How To Make Your Own Snapchat Geofilter, As Told By Creators Themselves
Three years ago, Snapchat changed the social media filter landscape when it introduced Geofilters. Now, as the Snapchat Geofilter celebrates its third birthday, four designers explain to Bustle how to make your own Snapchat Geofilter so you always have the filter you want when you need it. A representative from Snapchat tells Bustle that its Geofilters are one of the Snap community's favorite, and most personal, creative tools — and it's even better because any user can make one, if they'd like. Photographer Nick Seda, who has designed more than 500 Community Geofilters, agrees.

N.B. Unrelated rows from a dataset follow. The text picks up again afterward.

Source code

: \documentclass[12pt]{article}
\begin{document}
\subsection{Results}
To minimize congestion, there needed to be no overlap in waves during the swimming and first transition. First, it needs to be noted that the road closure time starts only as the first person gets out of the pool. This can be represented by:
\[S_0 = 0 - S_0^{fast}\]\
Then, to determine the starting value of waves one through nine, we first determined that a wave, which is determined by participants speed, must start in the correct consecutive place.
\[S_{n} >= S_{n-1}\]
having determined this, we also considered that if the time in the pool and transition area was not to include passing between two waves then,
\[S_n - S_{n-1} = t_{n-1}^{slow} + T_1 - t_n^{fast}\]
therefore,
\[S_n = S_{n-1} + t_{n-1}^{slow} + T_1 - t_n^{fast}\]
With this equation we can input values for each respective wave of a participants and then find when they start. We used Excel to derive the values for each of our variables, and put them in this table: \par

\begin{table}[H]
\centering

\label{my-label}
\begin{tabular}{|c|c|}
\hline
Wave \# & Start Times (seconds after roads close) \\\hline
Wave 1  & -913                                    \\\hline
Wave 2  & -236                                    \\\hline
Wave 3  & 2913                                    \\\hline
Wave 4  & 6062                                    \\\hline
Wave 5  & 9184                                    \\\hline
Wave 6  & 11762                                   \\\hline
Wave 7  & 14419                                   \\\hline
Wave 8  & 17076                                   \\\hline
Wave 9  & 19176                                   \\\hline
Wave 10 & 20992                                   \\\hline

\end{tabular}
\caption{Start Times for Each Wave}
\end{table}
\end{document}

"One day, I stumbled upon an article online about how Snapchat unveiled this feature called Community Geofilters," Seda, who has been making Geofilters since 2015, tells Bustle in an email. "I was intrigued about the idea of this popular social media platform allowing the general public to make art for their app. I am very into photography, and I took Snapchat's new feature as an opportunity to dive into another form of art that I could possibly excel at."

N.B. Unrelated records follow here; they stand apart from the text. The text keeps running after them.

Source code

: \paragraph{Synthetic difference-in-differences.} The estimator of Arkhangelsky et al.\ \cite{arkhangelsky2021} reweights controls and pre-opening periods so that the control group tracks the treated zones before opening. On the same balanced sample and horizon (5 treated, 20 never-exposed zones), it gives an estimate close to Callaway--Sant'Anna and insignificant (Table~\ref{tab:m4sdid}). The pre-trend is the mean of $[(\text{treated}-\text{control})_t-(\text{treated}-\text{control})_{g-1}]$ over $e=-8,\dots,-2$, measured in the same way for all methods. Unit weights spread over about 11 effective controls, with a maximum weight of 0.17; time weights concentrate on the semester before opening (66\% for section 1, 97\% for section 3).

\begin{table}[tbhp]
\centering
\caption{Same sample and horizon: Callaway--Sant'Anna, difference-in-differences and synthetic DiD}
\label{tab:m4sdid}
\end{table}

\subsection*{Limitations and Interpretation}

Seda says he was inspired to start creating Geofilters because the idea of having his creative, digital footprint in all corners of the globe is a fascinating concept to think about. "It's a dream of mine to travel the world," he says, "but making Geofilters gave me a slight head-start to achieving that goal. It makes me so happy when I see my family, friends, celebrities, or complete strangers use my Geofilters in their Snaps."

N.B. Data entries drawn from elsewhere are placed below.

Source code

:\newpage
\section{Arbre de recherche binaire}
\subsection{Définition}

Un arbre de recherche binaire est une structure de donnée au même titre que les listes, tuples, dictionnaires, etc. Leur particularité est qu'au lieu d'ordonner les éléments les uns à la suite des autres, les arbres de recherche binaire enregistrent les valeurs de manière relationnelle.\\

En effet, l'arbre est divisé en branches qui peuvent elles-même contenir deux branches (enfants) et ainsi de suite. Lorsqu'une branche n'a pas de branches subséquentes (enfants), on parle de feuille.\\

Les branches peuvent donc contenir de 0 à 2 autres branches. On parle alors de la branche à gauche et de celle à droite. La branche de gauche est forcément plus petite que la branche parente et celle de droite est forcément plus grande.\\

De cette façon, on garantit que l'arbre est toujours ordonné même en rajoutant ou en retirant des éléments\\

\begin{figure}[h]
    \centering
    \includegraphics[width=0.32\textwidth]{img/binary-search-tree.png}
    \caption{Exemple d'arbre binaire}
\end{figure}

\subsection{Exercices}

The Geofilter Learning Curve
Seda says making your own Geofilter can be easy if you're familiar with the location of the place you're designing the filter for. But, if you're not clued into the area it can be a bit trickier to capture a location's authenticity.
Snapchat user and fellow Geofilter designer Lysander Caceres tells Bustle that this is where research comes in handy. "Whenever I tackle a filter, it usually begins with some Wikipedia research to learn about the location's history and notable sights," Caceres explains in an email. "Whenever I'm fulfilling a friend's request, I always ask them about what their town is like, and what their town is famous for. Sometimes peer suggestions provide me with valuable insights that a simple Google search might not."
In just three years, Snapchat's Geofilters have taken the social media world by storm. "Every minute, 1.5 million Geofilters are viewed by Snapchatters, and 95 percent of total unique Geofilters are created by our community," a Snapchat representative says in an email. "For some fun ... if we lined up all the Geofilter fences live today, and put them side by side, Geofilters would cover 10 percent of planet Earth."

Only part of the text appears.